• [ACTIVITY]:
Return, from the data below, each line that contains the word "且X是P的右孩子".

• [Saved data entries]:
------------------------------------------------
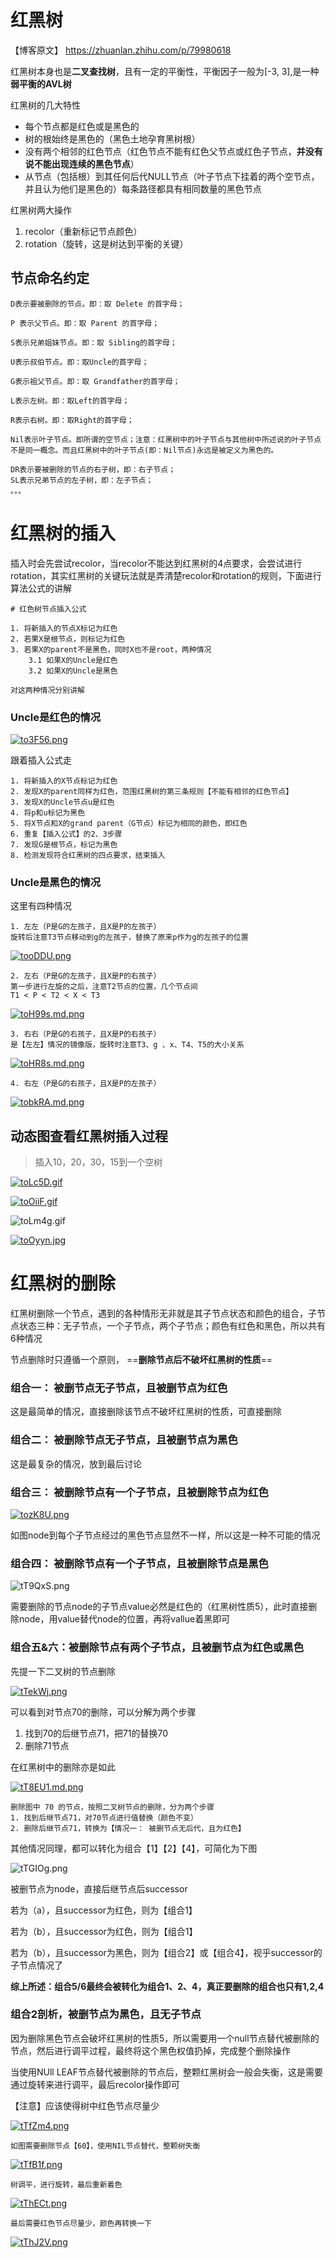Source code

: # 红黑树

【博客原文】 https://zhuanlan.zhihu.com/p/79980618

红黑树本身也是**二叉查找树**，且有一定的平衡性，平衡因子一般为[-3, 3],是一种**弱平衡的AVL树**

红黑树的几大特性

- 每个节点都是红色或是黑色的
- 树的根始终是黑色的（黑色土地孕育黑树根）
- 没有两个相邻的红色节点（红色节点不能有红色父节点或红色子节点，**并没有说不能出现连续的黑色节点**）
- 从节点（包括根）到其任何后代NULL节点（叶子节点下挂着的两个空节点，并且认为他们是黑色的）每条路径都具有相同数量的黑色节点

红黑树两大操作
    
1. recolor（重新标记节点颜色）
2. rotation（旋转，这是树达到平衡的关键）


## 节点命名约定

    D表示要被删除的节点。即：取 Delete 的首字母；

    P 表示父节点。即：取 Parent 的首字母；

    S表示兄弟姐妹节点。即：取 Sibling的首字母；

    U表示叔伯节点。即：取Uncle的首字母；

    G表示祖父节点。即：取 Grandfather的首字母；

    L表示左树。即：取Left的首字母；

    R表示右树。即：取Right的首字母；

    Nil表示叶子节点。即所谓的空节点；注意：红黑树中的叶子节点与其他树中所述说的叶子节点不是同一概念。而且红黑树中的叶子节点(即：Nil节点)永远是被定义为黑色的。

    DR表示要被删除的节点的右子树，即：右子节点；
    SL表示兄弟节点的左子树，即：左子节点；
    。。。
    

# 红黑树的插入

插入时会先尝试recolor，当recolor不能达到红黑树的4点要求，会尝试进行rotation，其实红黑树的关键玩法就是弄清楚recolor和rotation的规则，下面进行算法公式的讲解

    # 红色树节点插入公式
    
    1. 将新插入的节点X标记为红色
    2. 若果X是根节点，则标记为红色
    3. 若果X的parent不是黑色，同时X也不是root，两种情况
        3.1 如果X的Uncle是红色
        3.2 如果X的Uncle是黑色
        
    对这两种情况分别讲解
    

### Uncle是红色的情况

[![to3F56.png](https://s1.ax1x.com/2020/06/10/to3F56.png)](https://imgchr.com/i/to3F56)

跟着插入公式走

    1. 将新插入的X节点标记为红色
    2. 发现X的parent同样为红色，范围红黑树的第三条规则【不能有相邻的红色节点】
    3. 发现X的Uncle节点u是红色
    4. 将p和u标记为黑色
    5. 将X节点和X的grand parent（G节点）标记为相同的颜色，即红色
    6. 重复【插入公式】的2、3步骤
    7. 发现G是根节点，标记为黑色
    8. 检测发现符合红黑树的四点要求，结束插入
    
### Uncle是黑色的情况
    
这里有四种情况

    1. 左左（P是G的左孩子，且X是P的左孩子）
    旋转后注意T3节点移动到g的左孩子，替换了原来p作为g的左孩子的位置
    
[![tooDDU.png](https://s1.ax1x.com/2020/06/10/tooDDU.png)](https://imgchr.com/i/tooDDU)
    
    2. 左右（P是G的左孩子，且X是P的右孩子）
    第一步进行左旋的之后，注意T2节点的位置，几个节点间
    T1 < P < T2 < X < T3

[![toH99s.md.png](https://s1.ax1x.com/2020/06/10/toH99s.md.png)](https://imgchr.com/i/toH99s)


    3. 右右（P是G的右孩子，且X是P的右孩子）
    是【左左】情况的镜像版，旋转时注意T3、g 、x、T4、T5的大小关系
    
[![toHR8s.md.png](https://s1.ax1x.com/2020/06/10/toHR8s.md.png)](https://imgchr.com/i/toHR8s)

    4. 右左（P是G的右孩子，且X是P的左孩子）
    
[![tobkRA.md.png](https://s1.ax1x.com/2020/06/10/tobkRA.md.png)](https://imgchr.com/i/tobkRA)


## 动态图查看红黑树插入过程


> 插入10，20，30，15到一个空树

[![toLc5D.gif](https://s1.ax1x.com/2020/06/10/toLc5D.gif)](https://imgchr.com/i/toLc5D)

[![toOiiF.gif](https://s1.ax1x.com/2020/06/10/toOiiF.gif)](https://imgchr.com/i/toOiiF)

![toLm4g.gif](https://s1.ax1x.com/2020/06/10/toLm4g.gif)

[![toOyyn.jpg](https://s1.ax1x.com/2020/06/10/toOyyn.jpg)](https://imgchr.com/i/toOyyn)


# 红黑树的删除

红黑树删除一个节点，遇到的各种情形无非就是其子节点状态和颜色的组合，子节点状态三种：无子节点，一个子节点，两个子节点；颜色有红色和黑色，所以共有6种情况

节点删除时只遵循一个原则， ==**删除节点后不破坏红黑树的性质**==


### 组合一： 被删节点无子节点，且被删节点为红色

这是最简单的情况，直接删除该节点不破坏红黑树的性质，可直接删除

### 组合二： 被删除节点无子节点，且被删节点为黑色

这是最复杂的情况，放到最后讨论

### 组合三： 被删除节点有一个子节点，且被删除节点为红色

[![tozK8U.png](https://s1.ax1x.com/2020/06/10/tozK8U.png)](https://imgchr.com/i/tozK8U)

如图node到每个子节点经过的黑色节点显然不一样，所以这是一种不可能的情况

### 组合四： 被删除节点有一个子节点，且被删除节点是黑色

![tT9QxS.png](https://s1.ax1x.com/2020/06/10/tT9QxS.png)

需要删除的节点node的子节点value必然是红色的（红黑树性质5），此时直接删除node，用value替代node的位置，再将vallue着黑即可

### 组合五&六：被删除节点有两个子节点，且被删节点为红色或黑色

先提一下二叉树的节点删除

[![tTekWj.png](https://s1.ax1x.com/2020/06/10/tTekWj.png)](https://imgchr.com/i/tTekWj)

可以看到对节点70的删除，可以分解为两个步骤
1. 找到70的后继节点71，把71的替换70
2. 删除71节点


在红黑树中的删除亦是如此

[![tT8EU1.md.png](https://s1.ax1x.com/2020/06/10/tT8EU1.md.png)](https://imgchr.com/i/tT8EU1)

    删除图中 70 的节点，按照二叉树节点的删除，分为两个步骤
    1. 找到后继节点71，对70节点进行值替换（颜色不变）
    2. 删除后继节点71，转换为【情况一： 被删节点无后代，且为红色】
    
其他情况同理，都可以转化为组合【1】【2】【4】，可简化为下图

![tTGIOg.png](https://s1.ax1x.com/2020/06/10/tTGIOg.png)
    
被删节点为node，直接后继节点后successor

若为（a），且successor为红色，则为【组合1】

若为（b），且successor为红色，则为【组合1】

若为（b），且successor为黑色，则为【组合2】或【组合4】，视乎successor的子节点情况了

**综上所述：组合5/6最终会被转化为组合1、2、4，真正要删除的组合也只有1,2,4**

### 组合2剖析，被删节点为黑色，且无子节点

因为删除黑色节点会破坏红黑树的性质5，所以需要用一个null节点替代被删除的节点，然后进行调平过程，最终将这个黑色权值扔掉，完成整个删除操作

当使用NUll LEAF节点替代被删除的节点后，整颗红黑树会一般会失衡，这是需要通过旋转来进行调平，最后recolor操作即可

【注意】应该使得树中红色节点尽量少

[![tTfZm4.png](https://s1.ax1x.com/2020/06/10/tTfZm4.png)](https://imgchr.com/i/tTfZm4)

    如图需要删除节点【60】，使用NIL节点替代，整颗树失衡
    
[![tTfB1f.png](https://s1.ax1x.com/2020/06/10/tTfB1f.png)](https://imgchr.com/i/tTfB1f)

    树调平，进行旋转，最后重新着色
    
[![tThECt.png](https://s1.ax1x.com/2020/06/10/tThECt.png)](https://imgchr.com/i/tThECt)

    最后需要红色节点尽量少，颜色再转换一下
    
[![tThJ2V.png](https://s1.ax1x.com/2020/06/10/tThJ2V.png)](https://imgchr.com/i/tThJ2V)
------------------------------------------------
• [SOLUTION TO THIS PROBLEM]:
    2. 左右（P是G的左孩子，且X是P的右孩子）
    3. 右右（P是G的右孩子，且X是P的右孩子）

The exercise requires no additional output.